Tout cela, le chef de l'Etat le sait mieux que d'autres. S'il a néanmoins privilégié cette stratégie très ambitieuse, c'est que ses avantages l'emportent de loin sur les inconvénients. On ne fait pas rêver avec un G20 et l'opinion française n'en voudra pas à son président d'avoir pris sa fonction particulièrement à coeur, même si les résultats ne sont pas toujours à la hauteur. La palette des chantiers ouverts par la France est de toute façon suffisamment étendue pour que nos grands partenaires y trouvent matière à faire quelques gestes qui en sauveront le bilan. En revanche, le futur candidat à l'élection présidentielle de 2012 se met en position d'en tirer un double profit politique.

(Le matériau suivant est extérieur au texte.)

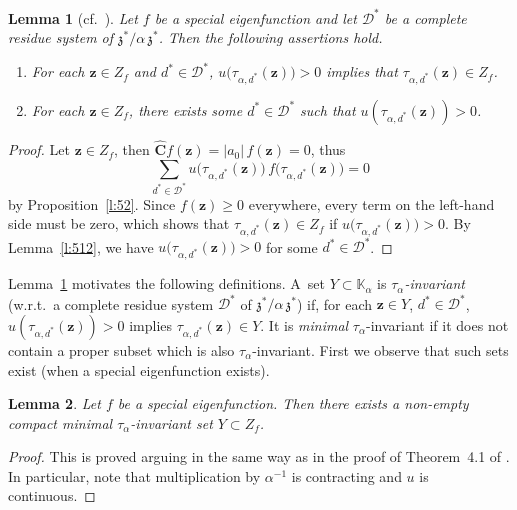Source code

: \documentclass[12pt]{amsart}
\newtheorem{lemma}{Lemma}[section]
\theoremstyle{definition}
\theoremstyle{remark}
\numberwithin{equation}{section}
\begin{document}
\begin{lemma}[{cf.\ \cite[Lemma~3.2]{Lagarias-Wang:97}}] \label{l:32}
Let $f$ be a special eigenfunction and let $\mathcal{D}^*$ be a complete residue system of $\mathfrak{z}^* / \alpha\, \mathfrak{z}^*$.
Then the following assertions hold.

\begin{enumerate}
\itemsep1ex
\item \label{1}
For each $\mathbf{z} \in Z_f$ and $d^* \in \mathcal{D}^*$, $u\big(\tau_{\alpha,d^*}(\mathbf{z})\big) > 0$ implies that $\tau_{\alpha,d^*}(\mathbf{z}) \in Z_f$.
\item \label{2}
For each $\mathbf{z} \in Z_f$, there exists some $d^* \in \mathcal{D}^*$ such that $u(\tau_{\alpha,d^*}(\mathbf{z})) > 0$.
\end{enumerate}
\end{lemma}

\begin{proof}
Let $\mathbf{z} \in Z_f$, then $\widehat{\mathbf{C}} f(\mathbf{z}) = |a_0|\, f(\mathbf{z}) = 0$, thus
\[
\sum_{d^*\in\mathcal{D}^*} u\big(\tau_{\alpha,d^*}(\mathbf{z})\big)\, f\big(\tau_{\alpha,d^*}(\mathbf{z})\big) = 0
\]
by Proposition~\ref{l:52}.
Since $f(\mathbf{z}) \ge 0$ everywhere, every term on the left-hand side must be zero, which shows that $\tau_{\alpha,d^*}(\mathbf{z}) \in Z_f$ if $u\big(\tau_{\alpha,d^*}(\mathbf{z})\big) > 0$.
By Lemma~\ref{l:512}, we have $u\big(\tau_{\alpha,d^*}(\mathbf{z})\big) > 0$ for some $d^* \in \mathcal{D}^*$.
\end{proof}

Lemma~\ref{l:32} motivates the following definitions.
A~set $Y \subset \mathbb{K}_\alpha$ is \emph{$\tau_\alpha$-invariant} (w.r.t.\ a complete residue system $\mathcal{D}^*$ of $\mathfrak{z}^* / \alpha\, \mathfrak{z}^*$) if, for each $\mathbf{z} \in Y$, $d^* \in \mathcal{D}^*$, $u(\tau_{\alpha,d^*}(\mathbf{z})) > 0$ implies $\tau_{\alpha,d^*}(\mathbf{z}) \in Y$.
It is \emph{minimal} $\tau_\alpha$-invariant if it does not contain a proper subset which is also $\tau_\alpha$-invariant.
First we observe that such sets exist (when a special eigenfunction exists).

\begin{lemma} \label{l:NCMI}
Let $f$ be a special eigenfunction.
Then there exists a non-empty compact minimal $\tau_\alpha$-invariant set $Y \subset Z_f$.
\end{lemma}

\begin{proof}
This is proved arguing in the same way as in the proof of Theorem~4.1 of \cite{Lagarias-Wang:97}.
In particular, note that multiplication by $\alpha^{-1}$ is contracting and $u$ is continuous.
\end{proof}
\end{document}
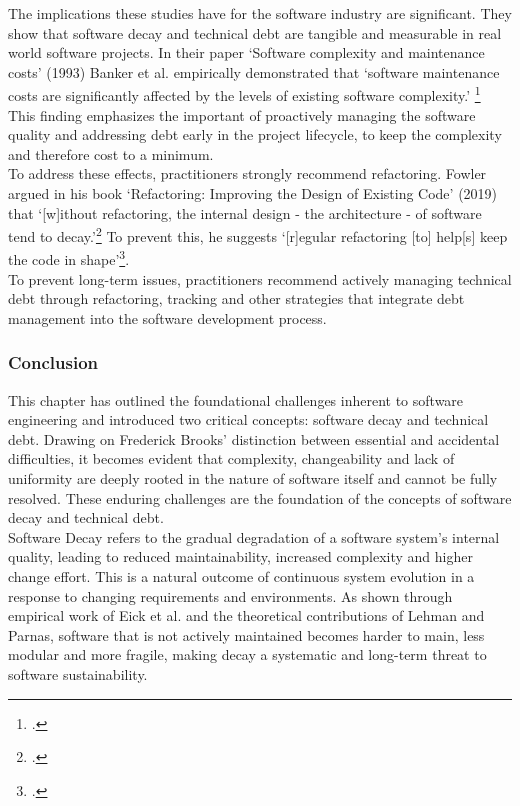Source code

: The implications these studies have for the software industry are significant. They show that software decay and technical debt are tangible and measurable in real world software projects.
In their paper `Software complexity and maintenance costs' (1993) Banker et al. empirically demonstrated that `software maintenance costs are significantly affected by the levels of existing software complexity.' \footcite[12]{bankerSoftwareComplexityMaintenance1993}
This finding emphasizes the important of proactively managing the software quality and addressing debt early in the project lifecycle, to keep the complexity and therefore cost to a minimum.\\
To address these effects, practitioners strongly recommend refactoring. Fowler argued in his book `Refactoring: Improving the Design of Existing Code' (2019)
that `[w]ithout refactoring, the internal design - the architecture - of software tend to decay.'\footcite[58]{fowlerRefactoringImprovingDesign2019}
To prevent this, he suggests `[r]egular refactoring [to] help[s] keep the code in shape'\footcite[58]{fowlerRefactoringImprovingDesign2019}.\\
To prevent long-term issues, practitioners recommend actively managing technical debt through refactoring, tracking and other strategies 
that integrate debt management into the software development process.\\

\subsubsection{Conclusion}

This chapter has outlined the foundational challenges inherent to software engineering and introduced two critical concepts: software decay and technical debt.
Drawing on Frederick Brooks' distinction between essential and accidental difficulties, it becomes evident that complexity, changeability and lack of uniformity are deeply rooted in the nature of software itself and cannot be fully resolved.
These enduring challenges are the foundation of the concepts of software decay and technical debt.\\

Software Decay refers to the gradual degradation of a software system's internal quality, leading to reduced maintainability, increased complexity and higher change effort. This is a natural outcome of continuous system evolution in a response to changing requirements and environments.
As shown through empirical work of Eick et al. and the theoretical contributions of Lehman and Parnas, software that is not actively maintained becomes harder to main, less modular and more fragile, making decay a systematic and long-term threat to software sustainability.\\

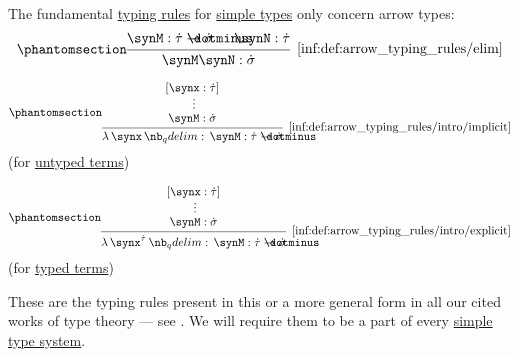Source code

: \begin{definition}\label{def:arrow_typing_rules}
  The fundamental \hyperref[def:type_derivation_tree]{typing rules} for \hyperref[def:simple_type]{simple types} only concern arrow types:
  \begin{equation*}\taglabel[\ensuremath{ \rightarrow^- }]{inf:def:arrow_typing_rules/elim}
    \begin{prooftree}
      \hypo{ \synM: \syn\tau \synimplies \syn\sigma }
      \hypo{ \synN: \syn\tau }
      \infer2[\ref{inf:def:arrow_typing_rules/elim}]{ \synM \synN: \syn\sigma }
    \end{prooftree}
  \end{equation*}

  \begin{paracol}{2}
    \begin{leftcolumn}
      \centering
      \ParacolAlignmentHack
      \begin{equation*}\taglabel[\ensuremath{ \rightarrow^+ }]{inf:def:arrow_typing_rules/intro/implicit}
        \begin{prooftree}
          \hypo{ [\synx: \syn\tau] }
          \ellipsis {} { \synM: \syn\sigma }
          \infer1[\ref{inf:def:arrow_typing_rules/intro/implicit}]{ \qabs \synx \synM: \syn\tau \synimplies \syn\sigma }
        \end{prooftree}
      \end{equation*}
      (for \hyperref[def:lambda_term]{untyped terms})\phantom{\( \rightarrow^+ \)}
    \end{leftcolumn}

    \begin{rightcolumn}
      \centering
      \ParacolAlignmentHack
      \begin{equation*}\taglabel[\ensuremath{ \rightarrow_{\T{tt}}^+ }]{inf:def:arrow_typing_rules/intro/explicit}
        \begin{prooftree}
          \hypo{ [\synx: \syn\tau] }
          \ellipsis {} { \synM: \syn\sigma }
          \infer1[\ref{inf:def:arrow_typing_rules/intro/explicit}]{ \qabs {\synx^{\syn\tau}} \synM: \syn\tau \synimplies \syn\sigma }
        \end{prooftree}
      \end{equation*}
      (for \hyperref[def:typed_lambda_term]{typed terms})\phantom{\( \rightarrow_\tau^+ \)}
    \end{rightcolumn}
  \end{paracol}
\end{definition}
\begin{comments}
  \item These are the typing rules present in this or a more general form in all our cited works of type theory --- see . We will require them to be a part of every \hyperref[def:simple_type_system]{simple type system}.
\end{comments}

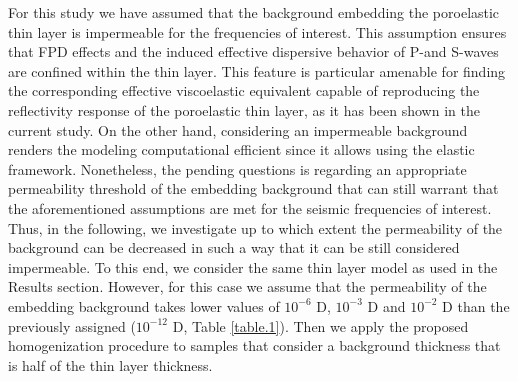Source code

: \documentclass[draft]{agujournal2019}
\begin{document}
For this study we have assumed that the background embedding the poroelastic thin layer is impermeable for the frequencies of interest. This assumption ensures that FPD effects and the induced effective dispersive behavior of P-and S-waves are confined within the thin layer. This feature is particular amenable for finding the corresponding effective viscoelastic equivalent capable of reproducing the reflectivity response of the poroelastic thin layer, as it has been shown in the current study. On the other hand, considering an impermeable background renders the modeling computational efficient since it allows using the elastic framework. Nonetheless, the pending questions is regarding an appropriate permeability threshold of the embedding background that can still warrant that the aforementioned assumptions are met for the seismic frequencies of interest. Thus, in the following, we investigate up to which extent the permeability of the background can be decreased in such a way that it can be still considered impermeable.
 To this end, we consider the same thin layer model as used in the Results section. However, for this case we assume that the permeability of the embedding background takes lower values of $10^{-6}$ D, $10^{-3}$ D and $10^{-2}$ D than the previously assigned ($10^{-12}$ D, Table \ref{table.1}). Then we apply the proposed homogenization procedure to samples that consider a background thickness that is half of the thin layer thickness. 
\end{document}
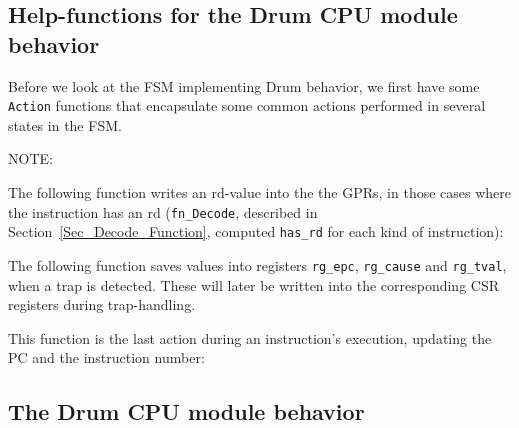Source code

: 
\subsection{Help-functions for the Drum CPU module behavior}

\label{Sec_Drum_FSM_help_fns}

Before we look at the FSM implementing Drum behavior, we first have
some \verb|Action| functions that encapsulate some common actions
performed in several states in the FSM.

\vspace{2ex}

NOTE:

The following function writes an rd-value into the the GPRs, in those
cases where the instruction has an rd (\verb|fn_Decode|, described in
Section~\ref{Sec_Decode_Function}, computed \verb|has_rd| for each
kind of instruction):



The following function saves values into registers \verb|rg_epc|,
\verb|rg_cause| and \verb|rg_tval|, when a trap is detected.  These
will later be written into the corresponding CSR registers during
trap-handling.



This function is the last action during an instruction's execution,
updating the PC and the instruction number:




\subsection{The Drum CPU module behavior}

\label{Sec_Drum_CPU_module_behavior}


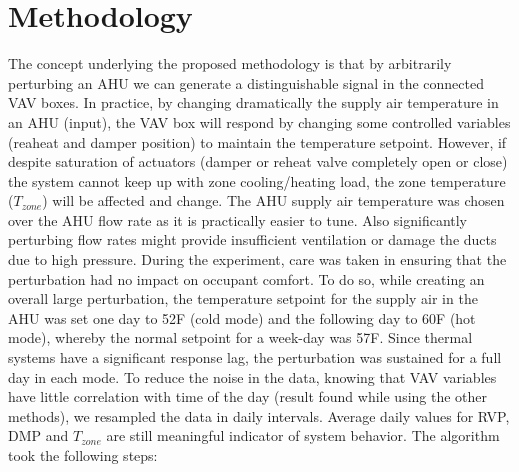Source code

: \section{Methodology}

The concept underlying the proposed methodology is that by arbitrarily perturbing an AHU we can generate a distinguishable signal in the connected VAV boxes. In practice, by changing dramatically the supply air temperature in an AHU (input), the VAV box will respond by changing some controlled variables (reaheat and damper position) to maintain the temperature setpoint. However, if despite saturation of actuators (damper or reheat valve completely open or close) the system cannot keep up with zone cooling/heating load, the zone temperature ($T_{zone}$) will be affected and change. The AHU supply air temperature was chosen over the AHU flow rate as it is practically easier to tune. Also significantly perturbing flow rates might provide insufficient ventilation or damage the ducts due to high pressure. During the experiment, care was taken in ensuring that the perturbation had no impact on occupant comfort. To do so, while creating an overall large perturbation, the temperature setpoint for the supply air in the AHU was set one day to 52F (cold mode) and the following day to 60F (hot mode), whereby the normal setpoint for a week-day was 57F. Since thermal systems have a significant response lag, the perturbation was sustained for a full day in each mode. To reduce the noise in the data, knowing that VAV variables have little correlation with time of the day (result found while using the other methods), we resampled the data in daily intervals. Average daily values for RVP, DMP and $T_{zone}$ are still meaningful indicator of system behavior.
The algorithm took the following steps:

Le premier, comme le spectaculaire changement de style de l'orateur le laissait apparaître hier, tient dans la posture. Avec un tel programme au coeur de « son » G20, l'hyperprésident va devenir jusqu'en novembre, date du sommet de Cannes, une sorte de « supraprésident », au-dessus des partis et presque au-dessus de son pays. S'appuyant, selon ses termes, sur « l'opi nion internationale » pour mettre les autres chefs d'Etat face à leurs responsabilités au regard de l'avenir de notre planète et la lutte contre la spéculation. Des idées comme la taxe sur les transactions financières, le socle de protection sociale universelle, l'élargissement des droits de tirage spéciaux du FMI au yuan, ou la transparence sur les stocks de matières premières ne sont pas nouvelles mais elles sont aujourd'hui un peu orphelines. En se les appropriant, avec l'opiniâtreté qu'on lui connaît, Nicolas Sarkozy s'offre, lui, l'occasion de changer d'image et de donner une colorisation inédite, plutôt valorisante à son quinquennat.
Ce qui amène au deuxième atout : à sa façon, le président va ainsi réaliser une OPA sur le FMI dont il a d'ailleurs regretté, lors de sa conférence, certaines carences dans l'appréhension des déséquilibres mondiaux. Au même moment, contraint par l'agenda de ses camarades du PS, le directeur général du Fonds, Dominique Strauss-Kahn, devra faire la trajectoire inverse, et nettement moins avantageuse, s'il veut se présenter à la présidentielle de 2012 : abandonner avant l'été la noble tâche de la régulation internationale pour descendre dans l'arène des querelles picrocholines des primaires socialistes. Voilà un piège fort bien armé.